▶ **Records from a data collection**:
= = = =

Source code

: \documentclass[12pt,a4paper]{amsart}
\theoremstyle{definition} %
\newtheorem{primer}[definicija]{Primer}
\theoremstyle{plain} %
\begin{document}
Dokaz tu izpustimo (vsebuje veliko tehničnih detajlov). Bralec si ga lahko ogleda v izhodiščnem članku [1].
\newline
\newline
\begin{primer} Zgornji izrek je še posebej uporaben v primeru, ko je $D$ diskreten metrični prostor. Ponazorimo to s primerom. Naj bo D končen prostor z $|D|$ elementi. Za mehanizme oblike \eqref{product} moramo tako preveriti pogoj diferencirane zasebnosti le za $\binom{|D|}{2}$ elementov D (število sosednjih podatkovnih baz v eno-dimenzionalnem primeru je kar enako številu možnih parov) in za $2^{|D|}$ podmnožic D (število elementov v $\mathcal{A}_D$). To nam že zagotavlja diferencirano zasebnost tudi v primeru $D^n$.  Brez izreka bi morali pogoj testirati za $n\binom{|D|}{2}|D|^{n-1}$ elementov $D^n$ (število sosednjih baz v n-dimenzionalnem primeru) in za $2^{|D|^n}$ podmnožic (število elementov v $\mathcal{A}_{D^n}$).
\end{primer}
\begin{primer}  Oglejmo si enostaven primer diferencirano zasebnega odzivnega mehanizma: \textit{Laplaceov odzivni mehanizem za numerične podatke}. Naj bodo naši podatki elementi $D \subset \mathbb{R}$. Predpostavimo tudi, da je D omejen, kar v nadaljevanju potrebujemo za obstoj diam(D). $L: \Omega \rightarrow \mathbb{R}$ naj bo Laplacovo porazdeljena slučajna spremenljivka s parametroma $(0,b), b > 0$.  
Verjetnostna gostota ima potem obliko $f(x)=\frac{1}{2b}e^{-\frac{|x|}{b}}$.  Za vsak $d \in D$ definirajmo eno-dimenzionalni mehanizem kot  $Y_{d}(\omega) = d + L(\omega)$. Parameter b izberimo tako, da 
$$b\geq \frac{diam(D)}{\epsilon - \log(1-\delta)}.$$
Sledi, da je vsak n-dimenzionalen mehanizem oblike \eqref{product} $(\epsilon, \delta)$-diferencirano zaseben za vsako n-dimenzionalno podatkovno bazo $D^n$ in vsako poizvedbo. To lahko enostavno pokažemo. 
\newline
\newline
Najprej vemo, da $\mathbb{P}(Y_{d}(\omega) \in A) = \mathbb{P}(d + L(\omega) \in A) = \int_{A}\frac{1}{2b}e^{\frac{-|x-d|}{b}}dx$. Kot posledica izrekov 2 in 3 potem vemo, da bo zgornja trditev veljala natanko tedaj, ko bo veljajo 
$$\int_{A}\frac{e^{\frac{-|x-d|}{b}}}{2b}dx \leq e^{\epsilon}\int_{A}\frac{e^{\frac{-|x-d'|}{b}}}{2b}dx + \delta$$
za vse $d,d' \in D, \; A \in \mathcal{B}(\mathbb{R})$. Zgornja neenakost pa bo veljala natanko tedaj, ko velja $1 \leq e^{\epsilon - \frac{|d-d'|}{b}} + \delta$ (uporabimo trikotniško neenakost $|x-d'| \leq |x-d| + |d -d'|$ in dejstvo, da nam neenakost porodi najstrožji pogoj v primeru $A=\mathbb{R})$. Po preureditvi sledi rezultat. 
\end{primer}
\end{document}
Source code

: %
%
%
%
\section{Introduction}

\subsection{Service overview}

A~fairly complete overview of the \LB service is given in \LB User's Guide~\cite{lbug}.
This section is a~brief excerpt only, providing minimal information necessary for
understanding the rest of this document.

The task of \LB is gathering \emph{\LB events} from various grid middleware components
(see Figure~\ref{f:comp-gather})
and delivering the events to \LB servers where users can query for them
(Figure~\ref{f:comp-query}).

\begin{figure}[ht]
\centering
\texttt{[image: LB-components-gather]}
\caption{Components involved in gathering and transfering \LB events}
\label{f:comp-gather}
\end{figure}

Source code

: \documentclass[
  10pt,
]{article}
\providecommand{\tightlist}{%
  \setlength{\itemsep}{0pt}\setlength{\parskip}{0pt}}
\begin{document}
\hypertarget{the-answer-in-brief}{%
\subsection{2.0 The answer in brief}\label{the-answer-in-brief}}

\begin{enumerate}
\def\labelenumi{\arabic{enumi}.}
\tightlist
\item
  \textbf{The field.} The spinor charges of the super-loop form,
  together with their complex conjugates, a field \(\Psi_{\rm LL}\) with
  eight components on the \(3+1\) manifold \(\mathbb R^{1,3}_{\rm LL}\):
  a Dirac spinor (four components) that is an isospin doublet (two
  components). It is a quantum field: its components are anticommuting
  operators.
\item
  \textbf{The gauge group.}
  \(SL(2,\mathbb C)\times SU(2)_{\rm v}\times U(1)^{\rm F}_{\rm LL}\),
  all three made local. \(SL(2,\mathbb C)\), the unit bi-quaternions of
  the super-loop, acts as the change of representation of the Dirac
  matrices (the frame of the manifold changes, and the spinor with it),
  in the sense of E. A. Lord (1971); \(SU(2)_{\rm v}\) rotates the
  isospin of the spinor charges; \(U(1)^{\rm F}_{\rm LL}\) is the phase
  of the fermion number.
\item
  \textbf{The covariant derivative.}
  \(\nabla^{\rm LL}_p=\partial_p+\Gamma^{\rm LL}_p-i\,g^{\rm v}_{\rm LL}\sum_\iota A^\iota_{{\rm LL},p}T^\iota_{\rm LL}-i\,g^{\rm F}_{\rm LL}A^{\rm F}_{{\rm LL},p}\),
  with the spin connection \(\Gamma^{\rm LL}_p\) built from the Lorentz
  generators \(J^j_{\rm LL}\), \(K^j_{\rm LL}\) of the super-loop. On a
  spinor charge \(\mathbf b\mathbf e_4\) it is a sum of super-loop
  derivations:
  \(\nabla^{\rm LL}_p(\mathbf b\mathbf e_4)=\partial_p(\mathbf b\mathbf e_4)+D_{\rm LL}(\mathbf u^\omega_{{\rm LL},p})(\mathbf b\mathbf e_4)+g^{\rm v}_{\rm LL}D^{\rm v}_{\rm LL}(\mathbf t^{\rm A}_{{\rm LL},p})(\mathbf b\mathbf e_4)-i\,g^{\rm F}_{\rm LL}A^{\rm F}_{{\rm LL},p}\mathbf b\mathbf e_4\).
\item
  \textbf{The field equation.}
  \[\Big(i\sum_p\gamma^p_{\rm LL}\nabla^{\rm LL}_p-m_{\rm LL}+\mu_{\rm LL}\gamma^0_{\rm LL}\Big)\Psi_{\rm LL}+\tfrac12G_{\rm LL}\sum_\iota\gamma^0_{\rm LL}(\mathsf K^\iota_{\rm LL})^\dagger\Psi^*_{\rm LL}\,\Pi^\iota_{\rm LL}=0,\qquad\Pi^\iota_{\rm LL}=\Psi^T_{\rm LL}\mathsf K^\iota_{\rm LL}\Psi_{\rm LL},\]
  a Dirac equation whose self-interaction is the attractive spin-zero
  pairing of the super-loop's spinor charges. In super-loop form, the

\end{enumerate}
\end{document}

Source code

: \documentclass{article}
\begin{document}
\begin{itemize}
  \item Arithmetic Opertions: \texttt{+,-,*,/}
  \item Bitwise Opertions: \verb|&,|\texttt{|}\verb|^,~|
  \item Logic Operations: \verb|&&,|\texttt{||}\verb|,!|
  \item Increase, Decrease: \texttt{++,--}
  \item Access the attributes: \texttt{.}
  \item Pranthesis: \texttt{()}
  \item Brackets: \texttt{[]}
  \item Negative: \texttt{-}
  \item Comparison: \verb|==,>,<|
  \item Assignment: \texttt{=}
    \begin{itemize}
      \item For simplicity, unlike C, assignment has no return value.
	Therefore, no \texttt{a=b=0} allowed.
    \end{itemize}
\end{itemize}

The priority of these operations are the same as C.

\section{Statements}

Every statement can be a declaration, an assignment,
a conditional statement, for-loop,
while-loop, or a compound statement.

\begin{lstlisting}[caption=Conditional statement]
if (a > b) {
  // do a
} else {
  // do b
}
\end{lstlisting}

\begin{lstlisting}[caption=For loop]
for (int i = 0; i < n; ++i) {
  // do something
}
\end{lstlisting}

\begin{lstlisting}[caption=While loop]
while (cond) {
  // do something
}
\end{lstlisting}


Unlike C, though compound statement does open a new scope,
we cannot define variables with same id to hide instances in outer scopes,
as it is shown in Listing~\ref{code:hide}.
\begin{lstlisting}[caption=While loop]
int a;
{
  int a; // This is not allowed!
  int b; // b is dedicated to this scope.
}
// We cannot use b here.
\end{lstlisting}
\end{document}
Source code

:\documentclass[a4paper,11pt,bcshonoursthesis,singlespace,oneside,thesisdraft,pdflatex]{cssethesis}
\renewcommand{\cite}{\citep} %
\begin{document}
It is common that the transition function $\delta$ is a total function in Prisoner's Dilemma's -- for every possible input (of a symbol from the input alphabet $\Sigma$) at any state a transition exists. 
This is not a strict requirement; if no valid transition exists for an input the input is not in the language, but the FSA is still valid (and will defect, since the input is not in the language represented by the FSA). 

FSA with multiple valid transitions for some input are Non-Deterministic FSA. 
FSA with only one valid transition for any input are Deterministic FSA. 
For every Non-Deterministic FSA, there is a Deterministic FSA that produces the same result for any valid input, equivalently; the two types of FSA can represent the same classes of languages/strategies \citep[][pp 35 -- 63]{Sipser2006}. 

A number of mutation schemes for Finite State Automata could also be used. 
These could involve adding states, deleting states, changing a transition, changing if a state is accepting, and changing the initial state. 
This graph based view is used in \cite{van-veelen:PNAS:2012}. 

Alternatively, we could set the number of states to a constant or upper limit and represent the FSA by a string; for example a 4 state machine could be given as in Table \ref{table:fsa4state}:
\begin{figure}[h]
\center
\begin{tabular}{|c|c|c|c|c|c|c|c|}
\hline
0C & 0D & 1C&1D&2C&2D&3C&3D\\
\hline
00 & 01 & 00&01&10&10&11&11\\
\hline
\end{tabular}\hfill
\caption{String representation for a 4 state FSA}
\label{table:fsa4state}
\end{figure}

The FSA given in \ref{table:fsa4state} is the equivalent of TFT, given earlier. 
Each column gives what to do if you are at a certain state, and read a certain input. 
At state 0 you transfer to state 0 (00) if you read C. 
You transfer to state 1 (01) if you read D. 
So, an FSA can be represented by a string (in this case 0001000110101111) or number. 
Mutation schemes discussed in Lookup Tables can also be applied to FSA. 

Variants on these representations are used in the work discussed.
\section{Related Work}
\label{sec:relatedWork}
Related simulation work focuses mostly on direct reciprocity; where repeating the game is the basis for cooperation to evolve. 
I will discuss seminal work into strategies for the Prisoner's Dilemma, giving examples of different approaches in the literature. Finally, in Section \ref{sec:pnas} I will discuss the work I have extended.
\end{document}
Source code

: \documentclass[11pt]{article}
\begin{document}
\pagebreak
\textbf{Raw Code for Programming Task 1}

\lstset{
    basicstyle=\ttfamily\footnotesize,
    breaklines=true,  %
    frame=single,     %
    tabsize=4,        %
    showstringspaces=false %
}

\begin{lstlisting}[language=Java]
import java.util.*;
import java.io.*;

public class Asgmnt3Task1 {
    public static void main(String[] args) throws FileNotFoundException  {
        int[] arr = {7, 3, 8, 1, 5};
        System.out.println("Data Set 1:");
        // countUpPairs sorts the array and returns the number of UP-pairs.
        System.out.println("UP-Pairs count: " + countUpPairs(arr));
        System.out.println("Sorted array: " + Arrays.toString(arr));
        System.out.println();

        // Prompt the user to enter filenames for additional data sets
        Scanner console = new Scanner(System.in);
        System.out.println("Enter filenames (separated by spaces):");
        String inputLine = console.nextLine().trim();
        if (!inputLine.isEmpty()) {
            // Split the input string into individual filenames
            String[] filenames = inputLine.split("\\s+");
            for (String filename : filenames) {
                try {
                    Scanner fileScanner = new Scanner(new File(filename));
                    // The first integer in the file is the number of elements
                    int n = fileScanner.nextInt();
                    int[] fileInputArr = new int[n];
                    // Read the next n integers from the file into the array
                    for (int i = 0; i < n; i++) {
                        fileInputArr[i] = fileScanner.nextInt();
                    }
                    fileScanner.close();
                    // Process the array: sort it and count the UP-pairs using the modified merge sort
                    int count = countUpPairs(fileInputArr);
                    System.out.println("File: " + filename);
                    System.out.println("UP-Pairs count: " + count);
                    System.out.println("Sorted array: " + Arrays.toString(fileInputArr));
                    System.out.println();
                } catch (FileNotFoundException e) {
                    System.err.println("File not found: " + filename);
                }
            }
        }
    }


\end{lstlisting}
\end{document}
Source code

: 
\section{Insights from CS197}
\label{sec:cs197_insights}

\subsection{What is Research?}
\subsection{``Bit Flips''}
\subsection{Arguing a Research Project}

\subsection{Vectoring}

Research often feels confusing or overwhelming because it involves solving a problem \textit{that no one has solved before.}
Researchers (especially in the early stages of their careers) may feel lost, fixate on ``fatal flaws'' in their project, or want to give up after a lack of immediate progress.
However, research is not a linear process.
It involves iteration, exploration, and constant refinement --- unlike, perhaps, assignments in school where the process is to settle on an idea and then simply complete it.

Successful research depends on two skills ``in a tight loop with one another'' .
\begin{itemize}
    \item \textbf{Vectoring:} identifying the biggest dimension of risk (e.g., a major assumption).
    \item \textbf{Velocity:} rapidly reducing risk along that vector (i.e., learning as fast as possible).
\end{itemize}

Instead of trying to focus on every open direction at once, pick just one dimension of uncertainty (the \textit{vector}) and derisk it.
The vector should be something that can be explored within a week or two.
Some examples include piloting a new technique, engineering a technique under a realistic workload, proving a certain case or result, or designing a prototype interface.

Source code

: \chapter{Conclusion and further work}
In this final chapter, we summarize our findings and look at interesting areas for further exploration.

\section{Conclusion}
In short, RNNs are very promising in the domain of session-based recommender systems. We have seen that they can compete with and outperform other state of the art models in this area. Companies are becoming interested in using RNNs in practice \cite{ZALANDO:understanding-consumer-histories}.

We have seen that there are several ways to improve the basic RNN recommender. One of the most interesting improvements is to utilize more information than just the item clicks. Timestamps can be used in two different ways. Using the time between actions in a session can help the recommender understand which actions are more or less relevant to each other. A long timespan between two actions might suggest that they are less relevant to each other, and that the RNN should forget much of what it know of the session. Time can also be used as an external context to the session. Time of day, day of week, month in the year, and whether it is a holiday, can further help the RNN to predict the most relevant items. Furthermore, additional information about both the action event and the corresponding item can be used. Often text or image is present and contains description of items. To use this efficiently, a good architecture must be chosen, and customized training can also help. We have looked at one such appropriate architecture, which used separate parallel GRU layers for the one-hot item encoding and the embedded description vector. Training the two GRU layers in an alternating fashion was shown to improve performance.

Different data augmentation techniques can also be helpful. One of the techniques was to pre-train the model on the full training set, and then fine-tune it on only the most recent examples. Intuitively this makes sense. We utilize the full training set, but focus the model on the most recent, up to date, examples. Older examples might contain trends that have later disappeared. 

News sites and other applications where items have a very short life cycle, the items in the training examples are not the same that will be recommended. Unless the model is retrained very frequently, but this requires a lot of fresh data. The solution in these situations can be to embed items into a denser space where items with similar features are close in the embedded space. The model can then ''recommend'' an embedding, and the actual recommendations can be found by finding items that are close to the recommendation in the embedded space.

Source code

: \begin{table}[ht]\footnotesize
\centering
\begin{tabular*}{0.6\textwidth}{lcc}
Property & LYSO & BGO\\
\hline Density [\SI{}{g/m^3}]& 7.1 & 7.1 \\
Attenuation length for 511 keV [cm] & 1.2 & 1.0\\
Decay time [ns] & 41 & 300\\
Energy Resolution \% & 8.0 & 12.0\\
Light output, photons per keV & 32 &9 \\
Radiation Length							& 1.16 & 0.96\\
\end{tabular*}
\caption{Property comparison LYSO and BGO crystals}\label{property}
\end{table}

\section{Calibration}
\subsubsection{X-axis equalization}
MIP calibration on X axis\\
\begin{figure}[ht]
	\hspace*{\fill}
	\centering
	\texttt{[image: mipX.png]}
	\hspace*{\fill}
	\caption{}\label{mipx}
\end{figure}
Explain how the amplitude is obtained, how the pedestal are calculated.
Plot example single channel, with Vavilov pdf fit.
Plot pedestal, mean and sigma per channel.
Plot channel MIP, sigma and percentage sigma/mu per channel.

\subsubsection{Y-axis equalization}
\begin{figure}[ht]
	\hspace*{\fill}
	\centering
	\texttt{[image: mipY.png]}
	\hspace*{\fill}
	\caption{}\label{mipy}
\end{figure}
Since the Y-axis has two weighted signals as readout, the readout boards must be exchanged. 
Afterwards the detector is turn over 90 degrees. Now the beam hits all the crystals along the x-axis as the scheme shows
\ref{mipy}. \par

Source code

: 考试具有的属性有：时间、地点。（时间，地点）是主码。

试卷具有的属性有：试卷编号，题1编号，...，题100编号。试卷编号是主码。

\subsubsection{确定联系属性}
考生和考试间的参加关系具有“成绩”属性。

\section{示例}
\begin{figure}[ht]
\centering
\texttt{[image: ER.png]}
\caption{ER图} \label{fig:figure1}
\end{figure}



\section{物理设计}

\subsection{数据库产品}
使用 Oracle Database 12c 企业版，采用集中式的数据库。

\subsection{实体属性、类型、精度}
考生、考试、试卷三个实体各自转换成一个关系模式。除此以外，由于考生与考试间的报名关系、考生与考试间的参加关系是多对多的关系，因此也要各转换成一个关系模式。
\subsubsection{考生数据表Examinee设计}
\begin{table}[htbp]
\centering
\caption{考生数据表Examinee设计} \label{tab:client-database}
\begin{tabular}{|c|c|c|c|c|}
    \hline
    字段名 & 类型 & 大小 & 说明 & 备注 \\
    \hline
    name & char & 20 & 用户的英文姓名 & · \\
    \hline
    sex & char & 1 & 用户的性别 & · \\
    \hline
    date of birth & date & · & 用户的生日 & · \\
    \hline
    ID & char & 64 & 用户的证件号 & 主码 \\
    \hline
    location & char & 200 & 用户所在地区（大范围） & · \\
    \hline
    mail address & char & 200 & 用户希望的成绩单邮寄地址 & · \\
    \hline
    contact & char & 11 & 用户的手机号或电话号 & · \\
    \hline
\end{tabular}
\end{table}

= = = =

▶ **What is expected**: Go through the records above and copy each line where "fileScanner" is found.

▶ **Reply**:
                    Scanner fileScanner = new Scanner(new File(filename));
                    int n = fileScanner.nextInt();
                        fileInputArr[i] = fileScanner.nextInt();
                    fileScanner.close();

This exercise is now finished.